Under terms of the deal for BP Exploration Company Colombia, Ecopetrol will receive a 51% interest in the business, with 49% going to Talisman. Ecopetrol and Talisman will pay BP a cash deposit of $1.25 billion with the balance of payment due on completion of the sale.
The transaction includes gas and oil exploration and production assets as well as oil transportation and gas marketing. BP Exploration Colombia's proven and probable reserves are estimated at 94 million barrels and its current production is approximately 24,000 equivalent barrels a day in Colombia. BP Exploration Colombia currently employs about 470 workers, most of whom will keep their jobs within the new operating company.
The deal is hardly a surprise. BP said last month that it would sell assets to help fund the clean-up efforts in the Gulf of Mexico over the next 18 months. Last week, it posted a loss of $17.5 billion. Embattled CEO Tony Hayward will be replaced in October by Bob Dudley, an American who is the first non-Brit to run the company. BP has already agreed to sell assets assets in North America and Egypt to Apache Corp. (APA) in a $7 billion deal. Among the other assets rumored to be on the auction block are BP's interests in Alaska.

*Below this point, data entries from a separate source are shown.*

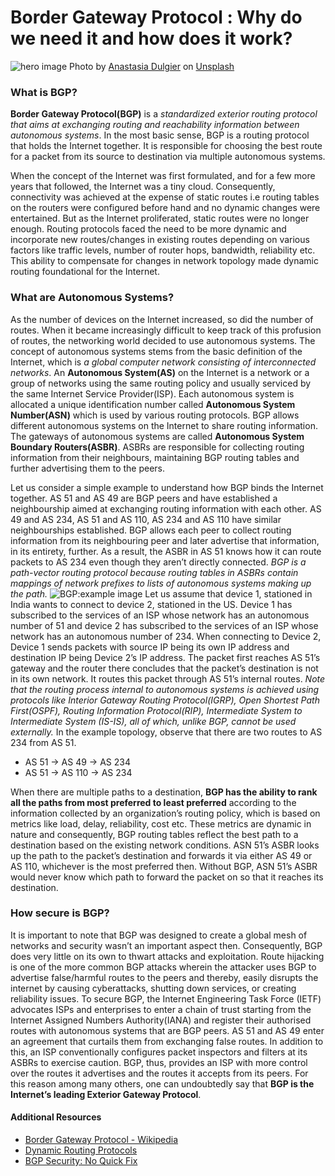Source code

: # Border Gateway Protocol : Why do we need it and how does it work?

![hero image](/engineering-education/articles/border-gateway-protocol/hero.jpg)
Photo by [Anastasia Dulgier](https://unsplash.com/@dulgier?utm_source=unsplash&amp;utm_medium=referral&amp;utm_content=creditCopyText) on [Unsplash](https://unsplash.com/s/photos/network?utm_source=unsplash&amp;utm_medium=referral&amp;utm_content=creditCopyText)

### What is BGP?
**Border Gateway Protocol(BGP)** is a *standardized exterior routing protocol that aims at exchanging routing and reachability information between autonomous systems*. In the most basic sense, BGP is a routing protocol that holds the Internet together. It is responsible for choosing the best route for a packet from its source to destination via multiple autonomous systems.

When the concept of the Internet was first formulated, and for a few more years that followed, the Internet was a tiny cloud. Consequently, connectivity was achieved at the expense of static routes i.e routing tables on the routers were configured before hand and no dynamic changes were entertained. But as the Internet proliferated, static routes were no longer enough. Routing protocols faced the need to be more dynamic and incorporate new routes/changes in existing routes depending on various factors like traffic levels, number of router hops, bandwidth, reliability etc. This ability to compensate for changes in network topology made dynamic routing foundational for the Internet.

### What are Autonomous Systems?
As the number of devices on the Internet increased, so did the number of routes. When it became increasingly difficult to keep track of this profusion of routes, the networking world decided to use autonomous systems. The concept of autonomous systems stems from the basic definition of the Internet, which is *a global computer network consisting of interconnected networks*. An **Autonomous System(AS)** on the Internet is a network or a group of networks using the same routing policy and usually serviced by the same Internet Service Provider(ISP). Each autonomous system is allocated a unique identification number called **Autonomous System Number(ASN)** which is used by various routing protocols. BGP allows different autonomous systems on the Internet to share routing information. The gateways of autonomous systems are called **Autonomous System Boundary Routers(ASBR)**. ASBRs are responsible for collecting routing information from their neighbours, maintaining BGP routing tables and further advertising them to the peers.

Let us consider a simple example to understand how BGP binds the Internet together. AS 51 and AS 49 are BGP peers and have established a neighbourship aimed at exchanging routing information with each other. AS 49 and AS 234, AS 51 and AS 110, AS 234 and AS 110 have similar neighbourships established. BGP allows each peer to collect routing information from its neighbouring peer and later advertise that information, in its entirety, further. As a result, the ASBR in AS 51 knows how it can route packets to AS 234 even though they aren’t directly connected. *BGP is a path-vector routing protocol because routing tables in ASBRs contain mappings of network prefixes to lists of autonomous systems making up the path.*
![BGP:example image](/engineering-education/articles/border-gateway-protocol/BGP.jpg)
Let us assume that device 1, stationed in India wants to connect to device 2, stationed in the US. Device 1 has subscribed to the services of an ISP whose network has an autonomous number of 51 and device 2 has subscribed to the services of an ISP whose network has an autonomous number of 234. When connecting to Device 2, Device 1 sends packets with source IP being its own IP address and destination IP being Device 2’s IP address. The packet first reaches AS 51’s gateway and the router there concludes that the packet’s destination is not in its own network. It routes this packet through AS 51’s internal routes. *Note that the routing process internal to autonomous systems is achieved using protocols like Interior Gateway Routing Protocol(IGRP), Open Shortest Path First(OSPF), Routing Information Protocol(RIP), Intermediate System to Intermediate System (IS-IS), all of which, unlike BGP, cannot be used externally.* In the example topology, observe that there are two routes to AS 234 from AS 51.
 - AS 51 -> AS 49 -> AS 234
 - AS 51 -> AS 110 -> AS 234

When there are multiple paths to a destination, **BGP has the ability to rank all the paths from most preferred to least preferred** according to the information collected by an organization’s routing policy, which is based on metrics like load, delay, reliability, cost etc. These metrics are dynamic in nature and consequently, BGP routing tables reflect the best path to a destination based on the existing network conditions. ASN 51’s ASBR looks up the path to the packet’s destination and forwards it via either AS 49 or AS 110, whichever is the most preferred then. Without BGP, ASN 51’s ASBR would never know which path to forward the packet on so that it reaches its destination.

### How secure is BGP?
It is important to note that BGP was designed to create a global mesh of networks and security wasn’t an important aspect then. Consequently, BGP does very little on its own to thwart attacks and exploitation. Route hijacking is one of the more common BGP attacks wherein the attacker uses BGP to advertise false/harmful routes to the peers and thereby, easily disrupts the internet by causing cyberattacks, shutting down services, or creating reliability issues. To secure BGP, the Internet Engineering Task Force (IETF) advocates ISPs and enterprises to enter a chain of trust starting from the Internet Assigned Numbers Authority(IANA) and register their authorised routes with autonomous systems that are BGP peers. AS 51 and AS 49 enter an agreement that curtails them from exchanging false routes. In addition to this, an ISP conventionally configures packet inspectors and filters at its ASBRs to exercise caution. BGP, thus, provides an ISP with more control over the routes it advertises and the routes it accepts from its peers. For this reason among many others, one can undoubtedly say that **BGP is the Internet’s leading Exterior Gateway Protocol**.

#### Additional Resources

- [Border Gateway Protocol - Wikipedia](https://en.wikipedia.org/wiki/Border_Gateway_Protocol)
- [Dynamic Routing Protocols](https://www.ciscopress.com/articles/article.asp?p=24090&amp;seqNum=6)
- [BGP Security: No Quick Fix](https://www.networkcomputing.com/networking/bgp-security-no-quick-fix)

"BP has been involved in Colombia for more than 20 years and played a major role in finding and developing the country's major oilfields," Hayward says in a press release. "These have contributed significantly to BP's global production over the years. But it now makes sense for the assets to go to owners more willing than BP to invest in their future development."
Under pressure from the Obama administration, the UK-based company agreed to fund a $20 billion escrow fund to compensate victims. Some environmentalists are demanding that BP make a separate $5 billion "down payment" to repair the damage to the Gulf of Mexico, which has been hit with 20 times the amount of oil that was spilled in the Exxon Valdez disaster.